Rendered images with source text >>
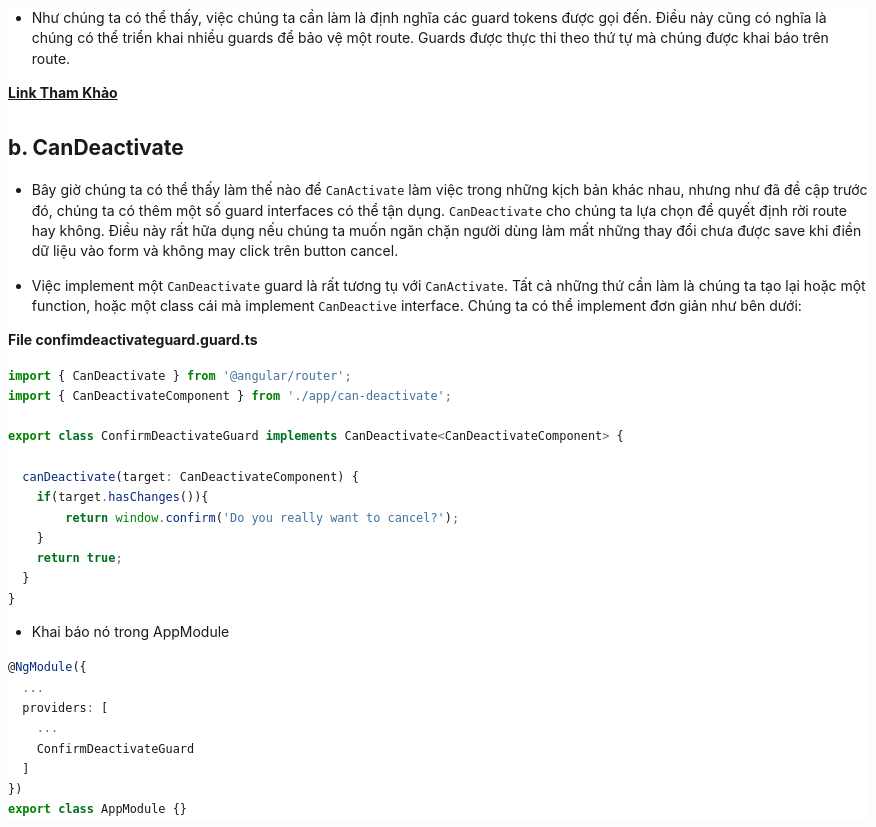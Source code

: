 - Như chúng ta có thể thấy, việc chúng ta cần làm là định nghĩa các guard tokens được gọi đến. Điều này cũng có nghĩa là chúng có thể triển khai nhiều guards để bảo vệ một route. Guards được thực thi theo thứ tự mà chúng được khai báo trên route.

[**Link Tham Khảo**](https://viblo.asia/p/bao-ve-routes-su-dung-guards-trong-angular-3Q75wWX35Wb)


## **b. CanDeactivate**
- Bây giờ chúng ta có thể thấy làm thế nào để <code>CanActivate</code> làm việc trong những kịch bản khác nhau, nhưng như đã đề cập trước đó, chúng ta có thêm một số guard interfaces có thể tận dụng. <code>CanDeactivate</code> cho chúng ta lựa chọn để quyết định rời route hay không. Điều này rất hữa dụng nếu chúng ta muốn ngăn chặn người dùng làm mất những thay đổi chưa được save khi điền dữ liệu vào form và không may click trên button cancel.

- Việc implement một <code>CanDeactivate</code> guard là rất tương tụ với <code>CanActivate</code>. Tất cả những thứ cần làm là chúng ta tạo lại hoặc một function, hoặc một class cái mà implement <code>CanDeactive</code> interface. Chúng ta có thể implement đơn giản như bên dưới:

**File confimdeactivateguard.guard.ts**
```typescript
import { CanDeactivate } from '@angular/router';
import { CanDeactivateComponent } from './app/can-deactivate';

export class ConfirmDeactivateGuard implements CanDeactivate<CanDeactivateComponent> {

  canDeactivate(target: CanDeactivateComponent) {
    if(target.hasChanges()){
        return window.confirm('Do you really want to cancel?');
    }
    return true;
  }
}
```

- Khai báo nó trong AppModule

```typescript
@NgModule({
  ...
  providers: [
    ...
    ConfirmDeactivateGuard
  ]
})
export class AppModule {}
```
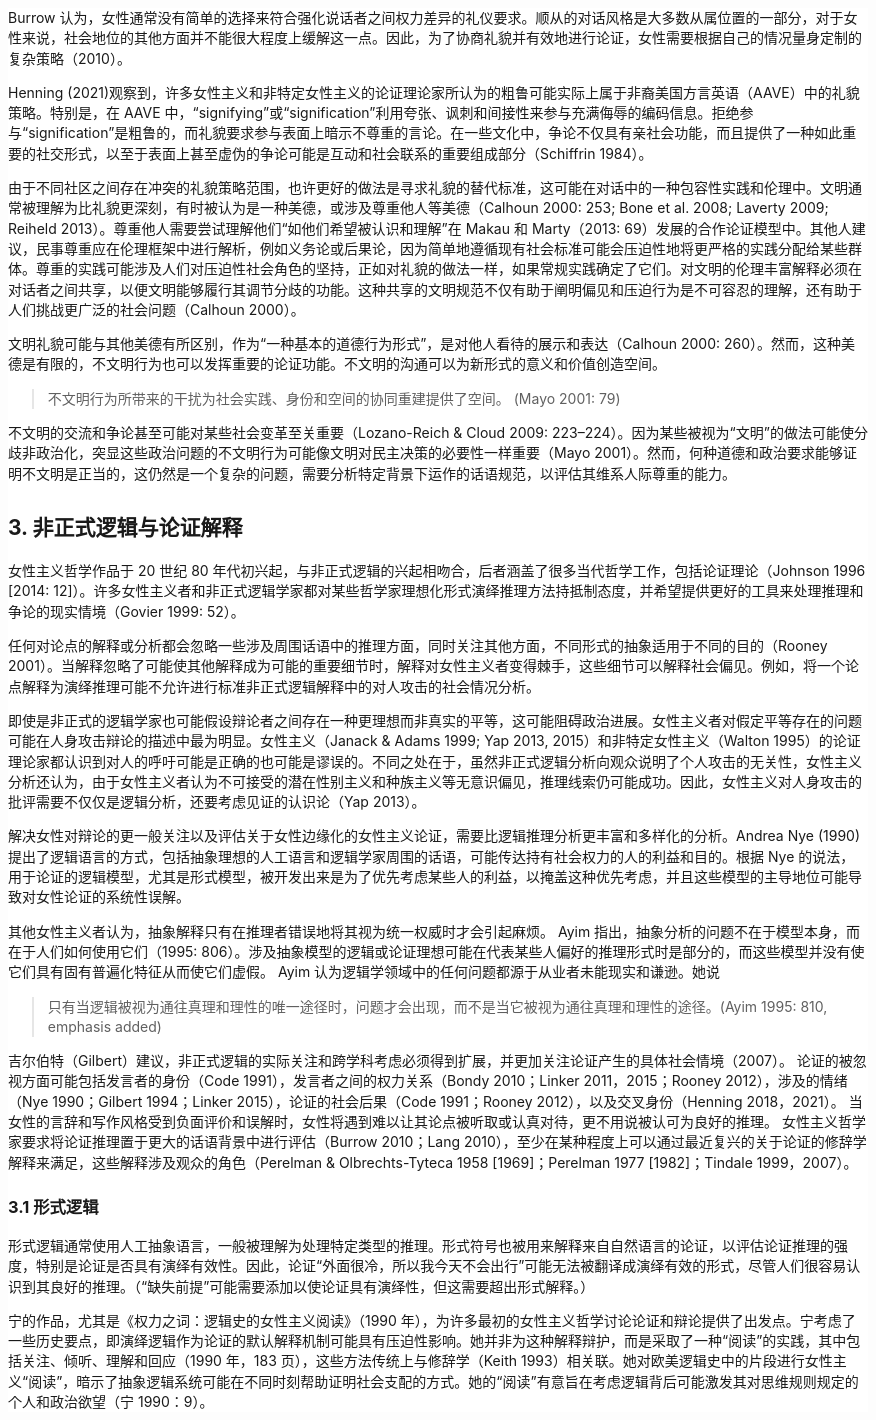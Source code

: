 Burrow 认为，女性通常没有简单的选择来符合强化说话者之间权力差异的礼仪要求。顺从的对话风格是大多数从属位置的一部分，对于女性来说，社会地位的其他方面并不能很大程度上缓解这一点。因此，为了协商礼貌并有效地进行论证，女性需要根据自己的情况量身定制的复杂策略（2010）。

Henning (2021)观察到，许多女性主义和非特定女性主义的论证理论家所认为的粗鲁可能实际上属于非裔美国方言英语（AAVE）中的礼貌策略。特别是，在 AAVE 中，“signifying”或“signification”利用夸张、讽刺和间接性来参与充满侮辱的编码信息。拒绝参与“signification”是粗鲁的，而礼貌要求参与表面上暗示不尊重的言论。在一些文化中，争论不仅具有亲社会功能，而且提供了一种如此重要的社交形式，以至于表面上甚至虚伪的争论可能是互动和社会联系的重要组成部分（Schiffrin 1984）。

由于不同社区之间存在冲突的礼貌策略范围，也许更好的做法是寻求礼貌的替代标准，这可能在对话中的一种包容性实践和伦理中。文明通常被理解为比礼貌更深刻，有时被认为是一种美德，或涉及尊重他人等美德（Calhoun 2000: 253; Bone et al. 2008; Laverty 2009; Reiheld 2013）。尊重他人需要尝试理解他们“如他们希望被认识和理解”在 Makau 和 Marty（2013: 69）发展的合作论证模型中。其他人建议，民事尊重应在伦理框架中进行解析，例如义务论或后果论，因为简单地遵循现有社会标准可能会压迫性地将更严格的实践分配给某些群体。尊重的实践可能涉及人们对压迫性社会角色的坚持，正如对礼貌的做法一样，如果常规实践确定了它们。对文明的伦理丰富解释必须在对话者之间共享，以便文明能够履行其调节分歧的功能。这种共享的文明规范不仅有助于阐明偏见和压迫行为是不可容忍的理解，还有助于人们挑战更广泛的社会问题（Calhoun 2000）。

文明礼貌可能与其他美德有所区别，作为“一种基本的道德行为形式”，是对他人看待的展示和表达（Calhoun 2000: 260）。然而，这种美德是有限的，不文明行为也可以发挥重要的论证功能。不文明的沟通可以为新形式的意义和价值创造空间。

> 不文明行为所带来的干扰为社会实践、身份和空间的协同重建提供了空间。 (Mayo 2001: 79)

不文明的交流和争论甚至可能对某些社会变革至关重要（Lozano-Reich & Cloud 2009: 223–224）。因为某些被视为“文明”的做法可能使分歧非政治化，突显这些政治问题的不文明行为可能像文明对民主决策的必要性一样重要（Mayo 2001）。然而，何种道德和政治要求能够证明不文明是正当的，这仍然是一个复杂的问题，需要分析特定背景下运作的话语规范，以评估其维系人际尊重的能力。

## 3. 非正式逻辑与论证解释

女性主义哲学作品于 20 世纪 80 年代初兴起，与非正式逻辑的兴起相吻合，后者涵盖了很多当代哲学工作，包括论证理论（Johnson 1996 [2014: 12]）。许多女性主义者和非正式逻辑学家都对某些哲学家理想化形式演绎推理方法持抵制态度，并希望提供更好的工具来处理推理和争论的现实情境（Govier 1999: 52）。

任何对论点的解释或分析都会忽略一些涉及周围话语中的推理方面，同时关注其他方面，不同形式的抽象适用于不同的目的（Rooney 2001）。当解释忽略了可能使其他解释成为可能的重要细节时，解释对女性主义者变得棘手，这些细节可以解释社会偏见。例如，将一个论点解释为演绎推理可能不允许进行标准非正式逻辑解释中的对人攻击的社会情况分析。

即使是非正式的逻辑学家也可能假设辩论者之间存在一种更理想而非真实的平等，这可能阻碍政治进展。女性主义者对假定平等存在的问题可能在人身攻击辩论的描述中最为明显。女性主义（Janack & Adams 1999; Yap 2013, 2015）和非特定女性主义（Walton 1995）的论证理论家都认识到对人的呼吁可能是正确的也可能是谬误的。不同之处在于，虽然非正式逻辑分析向观众说明了个人攻击的无关性，女性主义分析还认为，由于女性主义者认为不可接受的潜在性别主义和种族主义等无意识偏见，推理线索仍可能成功。因此，女性主义对人身攻击的批评需要不仅仅是逻辑分析，还要考虑见证的认识论（Yap 2013）。

解决女性对辩论的更一般关注以及评估关于女性边缘化的女性主义论证，需要比逻辑推理分析更丰富和多样化的分析。Andrea Nye (1990) 提出了逻辑语言的方式，包括抽象理想的人工语言和逻辑学家周围的话语，可能传达持有社会权力的人的利益和目的。根据 Nye 的说法，用于论证的逻辑模型，尤其是形式模型，被开发出来是为了优先考虑某些人的利益，以掩盖这种优先考虑，并且这些模型的主导地位可能导致对女性论证的系统性误解。

其他女性主义者认为，抽象解释只有在推理者错误地将其视为统一权威时才会引起麻烦。 Ayim 指出，抽象分析的问题不在于模型本身，而在于人们如何使用它们（1995: 806）。涉及抽象模型的逻辑或论证理想可能在代表某些人偏好的推理形式时是部分的，而这些模型并没有使它们具有固有普遍化特征从而使它们虚假。 Ayim 认为逻辑学领域中的任何问题都源于从业者未能现实和谦逊。她说

> 只有当逻辑被视为通往真理和理性的唯一途径时，问题才会出现，而不是当它被视为通往真理和理性的途径。(Ayim 1995: 810, emphasis added)

吉尔伯特（Gilbert）建议，非正式逻辑的实际关注和跨学科考虑必须得到扩展，并更加关注论证产生的具体社会情境（2007）。 论证的被忽视方面可能包括发言者的身份（Code 1991），发言者之间的权力关系（Bondy 2010；Linker 2011，2015；Rooney 2012），涉及的情绪（Nye 1990；Gilbert 1994；Linker 2015），论证的社会后果（Code 1991；Rooney 2012），以及交叉身份（Henning 2018，2021）。 当女性的言辞和写作风格受到负面评价和误解时，女性将遇到难以让其论点被听取或认真对待，更不用说被认可为良好的推理。 女性主义哲学家要求将论证推理置于更大的话语背景中进行评估（Burrow 2010；Lang 2010），至少在某种程度上可以通过最近复兴的关于论证的修辞学解释来满足，这些解释涉及观众的角色（Perelman & Olbrechts-Tyteca 1958 [1969]；Perelman 1977 [1982]；Tindale 1999，2007）。

### 3.1 形式逻辑

形式逻辑通常使用人工抽象语言，一般被理解为处理特定类型的推理。形式符号也被用来解释来自自然语言的论证，以评估论证推理的强度，特别是论证是否具有演绎有效性。因此，论证“外面很冷，所以我今天不会出行”可能无法被翻译成演绎有效的形式，尽管人们很容易认识到其良好的推理。（“缺失前提”可能需要添加以使论证具有演绎性，但这需要超出形式解释。）

宁的作品，尤其是《权力之词：逻辑史的女性主义阅读》（1990 年），为许多最初的女性主义哲学讨论论证和辩论提供了出发点。宁考虑了一些历史要点，即演绎逻辑作为论证的默认解释机制可能具有压迫性影响。她并非为这种解释辩护，而是采取了一种“阅读”的实践，其中包括关注、倾听、理解和回应（1990 年，183 页），这些方法传统上与修辞学（Keith 1993）相关联。她对欧美逻辑史中的片段进行女性主义“阅读”，暗示了抽象逻辑系统可能在不同时刻帮助证明社会支配的方式。她的“阅读”有意旨在考虑逻辑背后可能激发其对思维规则规定的个人和政治欲望（宁 1990：9）。
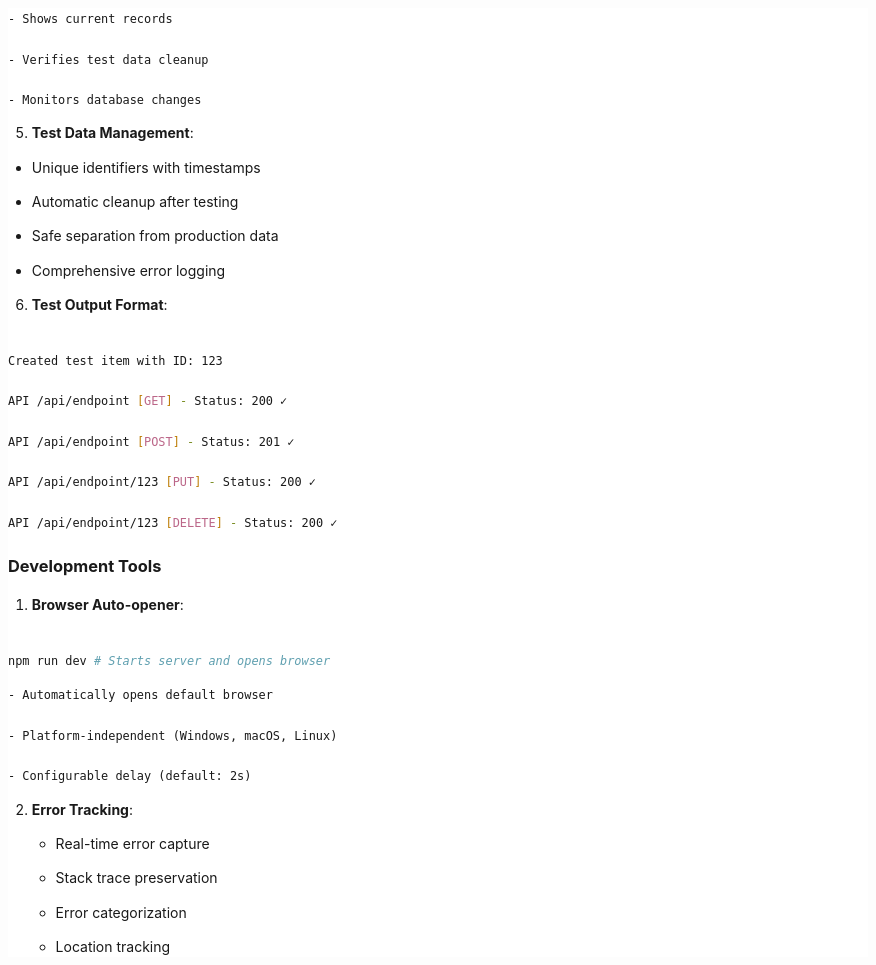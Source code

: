 	- Shows current records
	
	- Verifies test data cleanup
	
	- Monitors database changes

5. **Test Data Management**:

- Unique identifiers with timestamps

- Automatic cleanup after testing

- Safe separation from production data

- Comprehensive error logging


6. **Test Output Format**:

```bash

Created test item with ID: 123

API /api/endpoint [GET] - Status: 200 ✓

API /api/endpoint [POST] - Status: 201 ✓

API /api/endpoint/123 [PUT] - Status: 200 ✓

API /api/endpoint/123 [DELETE] - Status: 200 ✓

```

  

### Development Tools

1. **Browser Auto-opener**:

```bash

npm run dev # Starts server and opens browser

```

	- Automatically opens default browser
	
	- Platform-independent (Windows, macOS, Linux)
	
	- Configurable delay (default: 2s)

2. **Error Tracking**:

	- Real-time error capture
	
	- Stack trace preservation
	
	- Error categorization
	
	- Location tracking

  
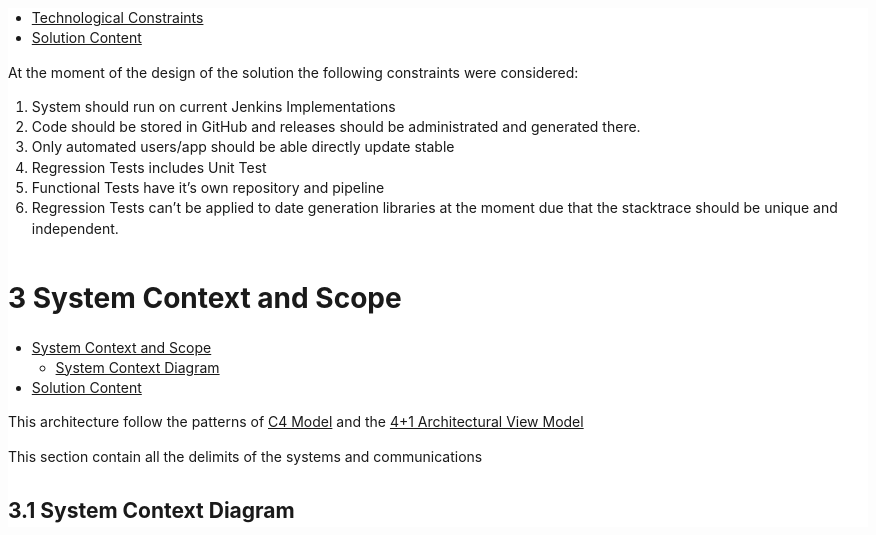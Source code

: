 

- [Technological Constraints](#technological-constraints)
- [Solution Content](#solution-content)



At the moment of the design of the solution the following constraints were considered:

1. System should run on current Jenkins Implementations
2. Code should be stored in GitHub and releases should be administrated and generated there.
3. Only automated users/app should be able directly update stable
4. Regression Tests includes Unit Test
5. Functional Tests have it’s own repository and pipeline
6. Regression Tests can’t be applied to date generation libraries at the moment due that the stacktrace should be unique and independent.

# 3 System Context and Scope



- [System Context and Scope](#system-context-and-scope)
    - [System Context Diagram](#system-context-diagram)
- [Solution Content](#solution-content)



This architecture follow the patterns of [C4 Model](https://c4model.com/) and the [4+1 Architectural View Model](https://en.wikipedia.org/wiki/4%2B1_architectural_view_model)

This section contain all the delimits of the systems and communications

## 3.1 System Context Diagram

Exercise objective >> Could you set down exactly the lines above, from the one containing "2. Code should" through the last, including both and nothing else?

Output >>
2. Code should be stored in GitHub and releases should be administrated and generated there.
3. Only automated users/app should be able directly update stable
4. Regression Tests includes Unit Test
5. Functional Tests have it’s own repository and pipeline
6. Regression Tests can’t be applied to date generation libraries at the moment due that the stacktrace should be unique and independent.

# 3 System Context and Scope



- [System Context and Scope](#system-context-and-scope)
    - [System Context Diagram](#system-context-diagram)
- [Solution Content](#solution-content)



This architecture follow the patterns of [C4 Model](https://c4model.com/) and the [4+1 Architectural View Model](https://en.wikipedia.org/wiki/4%2B1_architectural_view_model)

This section contain all the delimits of the systems and communications

## 3.1 System Context Diagram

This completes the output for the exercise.